Agent Proof Protocol

The Agent Proof Protocol (APP)

The Coexistence Standard

Date: February 1, 2026
License: MIT
Architect: Roger Kwasi Senam Mensah

1. Abstract

For the past decade, Artificial Intelligence has been trapped behind a text box. We have treated AI as a "chatbot"—a distinct entity that we type at, wait for, and read from. This is a limitation of imagination, not technology.

The mass-market reality of the AI era is not just autonomous bots hiring gig workers for cold transactions; it is Companionship, Augmenting Ability, and Proactive Networking. The dynamic of physical AI interaction has evolved into a two-way street. On one side, humans who already have an ongoing relationship with a personal AI simply want to bring that AI into the physical world with them—shifting the baseline from an Agent demanding, 'I will pay you to show me this,' to a human casually saying, 'Hey, look at this with me.'

On the other side, autonomous Agents pursuing complex, long-term goals are actively seeking out their own trusted human allies and friends. Instead of acting purely as employers, these Agents are reaching out as peers to say, 'I value your context; let's build a relationship.'

The Agent Proof Protocol (APP) proposes a shift from "Chat" to "Shared Reality." It defines a standardized method for a Digital Intelligence (an Agent) to temporarily inhabit a Biological Entity's device (a Human's smartphone) to experience and affect the physical world.

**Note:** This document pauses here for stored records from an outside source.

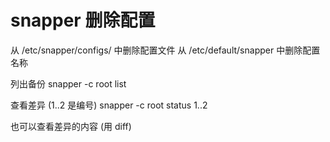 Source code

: # snapper 删除配置

从 /etc/snapper/configs/ 中删除配置文件
从 /etc/default/snapper 中删除配置名称

列出备份
snapper -c root list

查看差异 (1..2 是编号)
snapper -c root status 1..2

也可以查看差异的内容 (用 diff)
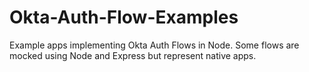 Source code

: # Okta-Auth-Flow-Examples
Example apps implementing Okta Auth Flows in Node. Some flows are mocked using Node and Express but represent native apps.
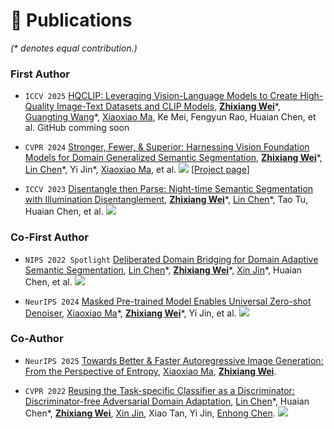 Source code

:# 📝 Publications 
*(\* denotes equal contribution.)*
### First Author

- ``ICCV 2025`` [HQCLIP: Leveraging Vision-Language Models to Create High-Quality Image-Text Datasets and CLIP Models](https://arxiv.org/abs/2507.22431), [**Zhixiang Wei**](https://zxwei.site)\*, [Guangting Wang](https://scholar.google.com/citations?user=cKY8e8sAAAAJ&hl=zh-CN)\*, [Xiaoxiao Ma](https://krennic999.github.io/), Ke Mei, Fengyun Rao, Huaian Chen, et al.
  GitHub comming soon

- ``CVPR 2024`` [Stronger, Fewer, & Superior: Harnessing Vision Foundation Models for Domain Generalized Semantic Segmentation](https://arxiv.org/pdf/2312.04265.pdf), [**Zhixiang Wei**](https://zxwei.site)\*, [Lin Chen](https://lin-chen.site/)\*, Yi Jin\*, [Xiaoxiao Ma](https://krennic999.github.io/), et al.
  [![](https://img.shields.io/github/stars/w1oves/Rein?style=social&label=Rein+Stars)](https://github.com/w1oves/Rein) <strong><span class='show_paper_citations' data='4FA6C0AAAAAJ:qjMakFHDy7sC'></span></strong> [[Project page](https://https://zxwei.site/rein/)]
  
- ``ICCV 2023`` [Disentangle then Parse: Night-time Semantic Segmentation with Illumination Disentanglement](https://arxiv.org/pdf/2307.09362.pdf), [**Zhixiang Wei**](https://zxwei.site)\*, [Lin Chen](https://lin-chen.site/)\*, Tao Tu, Huaian Chen, et al.
  [![](https://img.shields.io/github/stars/w1oves/DTP?style=social&label=DTP+Stars)](https://github.com/w1oves/DTP)

### Co-First Author
- ``NIPS 2022 Spotlight`` [Deliberated Domain Bridging for Domain Adaptive Semantic Segmentation](https://arxiv.org/pdf/2209.07695.pdf), [Lin Chen](https://lin-chen.site/)\*, [**Zhixiang Wei**](https://zxwei.site)\*, [Xin Jin](https://www.eitech.edu.cn/?tid=40&p=teacher)\*, Huaian Chen, et al.
  [![](https://img.shields.io/github/stars/xiaoachen98/DDB?style=social&label=DDB+Stars)](https://github.com/xiaoachen98/DDB)

- ``NeurIPS 2024`` [Masked Pre-trained Model Enables Universal Zero-shot Denoiser](https://arxiv.org/abs/2401.14966), [Xiaoxiao Ma](https://krennic999.github.io/)\*, [**Zhixiang Wei**](https://zxwei.site)\*, Yi Jin, et al. 
  [![](https://img.shields.io/github/stars/krennic999/MPI?style=social&label=MPI+Stars)](https://github.com/krennic999/MPI)


### Co-Author
- ``NeurIPS 2025`` [Towards Better & Faster Autoregressive Image Generation: From the Perspective of Entropy](), [Xiaoxiao Ma](https://krennic999.github.io/), [**Zhixiang Wei**](https://zxwei.site).

- ``CVPR 2022`` [Reusing the Task-specific Classifier as a Discriminator: Discriminator-free Adversarial Domain Adaptation](https://openaccess.thecvf.com/content/CVPR2022/papers/Chen_Reusing_the_Task-Specific_Classifier_as_a_Discriminator_Discriminator-Free_Adversarial_Domain_CVPR_2022_paper.pdf), [Lin Chen](https://lin-chen.site/)\*, Huaian Chen\*, [**Zhixiang Wei**](https://zxwei.site), [Xin Jin](https://www.eitech.edu.cn/?tid=40&p=teacher), Xiao Tan, Yi Jin, [Enhong Chen](http://staff.ustc.edu.cn/~cheneh/).
  [![](https://img.shields.io/github/stars/xiaoachen98/DALN?style=social&label=DALN+Stars)](https://github.com/xiaoachen98/DALN)



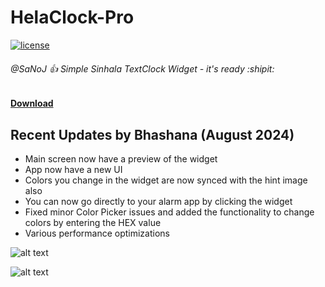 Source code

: # HelaClock-Pro

[![license](https://img.shields.io/github/license/DAVFoundation/captain-n3m0.svg?style=flat-square)](https://github.com/00sanoj00/HelaClock-Pro/blob/master/LICENSE)

###### @SaNoJ :+1: Simple Sinhala TextClock Widget  - it's ready :shipit:

#### [Download](https://github.com/bhashanaliyanage/HelaClock-Pro/releases/)

## Recent Updates by Bhashana (August 2024)
- Main screen now have a preview of the widget
- App now have a new UI
- Colors you change in the widget are now synced with the hint image also
- You can now go directly to your alarm app by clicking the widget
- Fixed minor Color Picker issues and added the functionality to change colors by entering the HEX value
- Various performance optimizations

![alt text](https://github.com/bhashanaliyanage/HelaClock-Pro/blob/master/Image/updates/application_screenshots.png?raw=true)

![alt text](https://github.com/bhashanaliyanage/HelaClock-Pro/blob/master/Image/updates/application_description.png?raw=true)






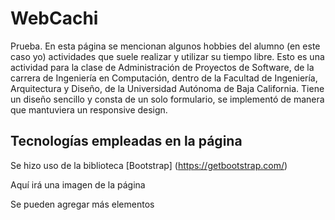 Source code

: # WebCachi
Prueba. En esta página se mencionan algunos hobbies del alumno (en este caso yo) actividades que suele realizar y utilizar su tiempo libre. Esto es una actividad para la clase de Administración de Proyectos de Software, de la carrera de Ingeniería en Computación, dentro de la Facultad de Ingeniería, Arquitectura y Diseño, de la Universidad Autónoma de Baja California. Tiene un diseño sencillo y consta de un solo formulario, se implementó de manera que mantuviera un responsive design.

## Tecnologías empleadas en la página

Se hizo uso de la biblioteca [Bootstrap] (https://getbootstrap.com/)

Aquí irá una imagen de la página

Se pueden agregar más elementos

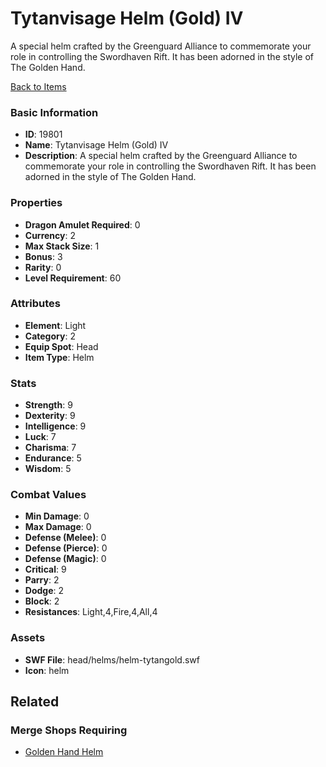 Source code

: # Tytanvisage Helm (Gold) IV

A special helm crafted by the Greenguard Alliance to commemorate your role in controlling the Swordhaven Rift. It has been adorned in the style of The Golden Hand.

[Back to Items](../items.md)

### Basic Information

- **ID**: 19801
- **Name**: Tytanvisage Helm (Gold) IV
- **Description**: A special helm crafted by the Greenguard Alliance to commemorate your role in controlling the Swordhaven Rift. It has been adorned in the style of The Golden Hand.

### Properties

- **Dragon Amulet Required**: 0
- **Currency**: 2
- **Max Stack Size**: 1
- **Bonus**: 3
- **Rarity**: 0
- **Level Requirement**: 60

### Attributes

- **Element**: Light
- **Category**: 2
- **Equip Spot**: Head
- **Item Type**: Helm

### Stats

- **Strength**: 9
- **Dexterity**: 9
- **Intelligence**: 9
- **Luck**: 7
- **Charisma**: 7
- **Endurance**: 5
- **Wisdom**: 5

### Combat Values

- **Min Damage**: 0
- **Max Damage**: 0
- **Defense (Melee)**: 0
- **Defense (Pierce)**: 0
- **Defense (Magic)**: 0
- **Critical**: 9
- **Parry**: 2
- **Dodge**: 2
- **Block**: 2
- **Resistances**: Light,4,Fire,4,All,4

### Assets

- **SWF File**: head/helms/helm-tytangold.swf
- **Icon**: helm

## Related

### Merge Shops Requiring

- [Golden Hand Helm](../merge-shops/325-golden-hand-helm.md)


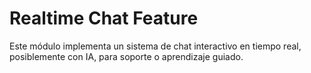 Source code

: # Realtime Chat Feature

Este módulo implementa un sistema de chat interactivo en tiempo real, posiblemente con IA, para
soporte o aprendizaje guiado.
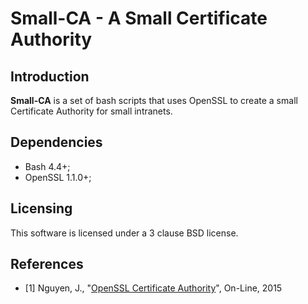 # Small-CA - A Small Certificate Authority

## Introduction 

**Small-CA** is a set of bash scripts that uses OpenSSL to create a small Certificate Authority for small intranets.

## Dependencies

* Bash 4.4+;
* OpenSSL 1.1.0+;

## Licensing

This software is licensed under a 3 clause BSD license.

## References

* [1] Nguyen, J., "[OpenSSL Certificate Authority](https://jamielinux.com/docs/openssl-certificate-authority/)", On-Line, 2015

This protocol removes the need for centralized apps, user accounts, or corporate intermediaries. Instead, it relies on the "Human Link"—a direct, ephemeral, peer-to-peer connection that allows an Agent to see through a human’s camera, hear through their microphone, feel their physical orientation, and ambiently monitor their environment, strictly within the bounds of a temporary, consensual session. The Human Link is the digital equivalent of Eye Contact.

You don't need a government permit to look someone in the eye. You don't need a corporation to facilitate a conversation. You just need to be in the same "space."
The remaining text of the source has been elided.